Abstraction Descant is a section from Richard Gabriel’s 1998 book Patterns of Software where he details the harms of over abstraction.
Concepts:
- Habitability - characteristic of code that makes it easy to change
- Compression - subclassing/dependencies, where parts don’t have meaning without a context
- Piecemeal Growth - improvements through repair, not replacement
Consequences:
- Writing a lot of interfacial or glue code
- Updating dependencies can cause a lot of breaking changes
- Without the original authors, future edits can stray from the design intent
- Not everyone share the same technical or subject knowledge making the less informed unequipped with the skills necessary to design or understand abstractions that have universal use.

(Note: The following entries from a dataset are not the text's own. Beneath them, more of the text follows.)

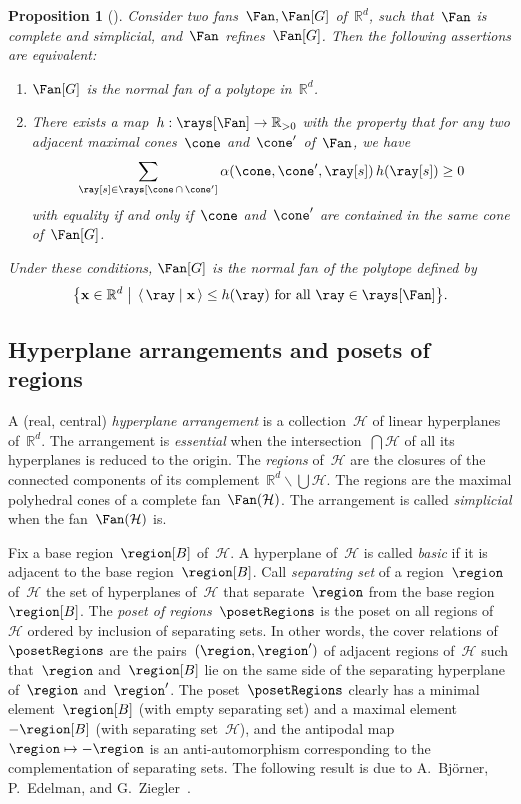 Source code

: \documentclass{amsart}
\newtheorem{proposition}[theorem]{Proposition}
\theoremstyle{definition}
\newcommand{\R}{\mathbb{R}} %
\renewcommand{\b}[1]{\mathbf{#1}} %
\newcommand{\bigset}[2]{\big\{ #1 \;\big|\; #2 \big\}} %
\newcommand{\ssm}{\smallsetminus} %
\newcommand{\dotprod}[2]{\left\langle \, #1 \; \middle| \; #2 \, \right\rangle} %
\newcommand{\darkblue}{\color{darkblue}} %
\newcommand{\defn}[1]{\textsl{\darkblue #1}} %
\newcommand{\arrangement}{\mathcal{H}} %
\newcommand{\coefficient}{\alpha} %
\begin{document}
\begin{proposition}[{\cite[Prop.~3]{PilaudSantos-quotientopes}}]
\label{prop:polytopalSubfanFan}
Consider two fans~$\Fan, \Fan[G]$ of~$\R^d$, such that~$\Fan$ is complete and simplicial, and~$\Fan$ refines~$\Fan[G]$.
Then the following assertions are equivalent:
\begin{enumerate}
\item $\Fan[G]$ is the normal fan of a polytope in~$\R^d$.
\item There exists a map~$h: \rays[\Fan] \to \R_{> 0}$ with the property that for any two adjacent maximal cones~$\cone$ and~$\cone'$ of~$\Fan$, we have
\[
\sum_{\ray[s] \in \rays[\cone \,\cap\, \cone']} \coefficient(\cone, \cone', \ray[s]) \, h(\ray[s]) \ge 0
\]
with equality if and only if~$\cone$ and~$\cone'$ are contained in the same cone of~$\Fan[G]$.
\end{enumerate}
Under these conditions, $\Fan[G]$ is the normal fan of the polytope defined by
\[
\bigset{\b{x} \in \R^d}{\dotprod{\ray}{\b{x}} \le h(\ray) \text{ for all } \ray \in \rays[\Fan]}.
\]
\end{proposition}

\subsection{Hyperplane arrangements and posets of regions}
\label{subsec:posetRegions}

A (real, central) \defn{hyperplane arrangement} is a collection~$\arrangement$ of linear hyperplanes of~$\R^d$.
The arrangement is \defn{essential} when the intersection~$\bigcap \arrangement$ of all its hyperplanes is reduced to the origin.
The \defn{regions} of~$\arrangement$ are the closures of the connected components of its complement~$\R^d \ssm \bigcup \arrangement$.
The regions are the maximal polyhedral cones of a complete fan~$\Fan(\arrangement)$.
The arrangement is called \defn{simplicial} when the fan~$\Fan(\arrangement)$ is.

Fix a base region~$\region[B]$ of~$\arrangement$.
A hyperplane of~$\arrangement$ is called \defn{basic} if it is adjacent to the base region~$\region[B]$.
Call \defn{separating set} of a region~$\region$ of~$\arrangement$ the set of hyperplanes of~$\arrangement$ that separate~$\region$ from the base region~$\region[B]$.
The \defn{poset of regions}~$\posetRegions$ is the poset on all regions of~$\arrangement$ ordered by inclusion of separating sets.
In other words, the cover relations of~$\posetRegions$ are the pairs~$(\region, \region')$ of adjacent regions of~$\arrangement$ such that~$\region$ and~$\region[B]$ lie on the same side of the separating hyperplane of~$\region$ and~$\region'$.
The poset~$\posetRegions$ clearly has a minimal element~$\region[B]$ (with empty separating set) and a maximal element~$-\region[B]$ (with separating set~$\arrangement$), and the antipodal map~$\region \mapsto -\region$ is an anti-automorphism corresponding to the complementation of separating sets.
The following result is due to A.~Bj\"orner, P.~Edelman, and G.~Ziegler~\cite{BjornerEdelmanZiegler}.
\end{document}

- “Beautifully” abstracted code only works in small programs
Recommendations:
- Limit to simple cases that are correct universally or specific to your domain
- Use sparingly, it will limit context switches when code is read
- Build small - if a large abstraction is 90% accurate, programmers are likely to create a 10% mess or worse not use it at all.
- Keep hierarchies shallow as long as possible
- Minimalist approach to inheritance
- Do not sacrifice efficiency (habitability) over extensibility (abstraction)
- Best used when data and control logic are captured, think string replacements, array searches
- Piecemeal growth (Maintenance) should be the norm.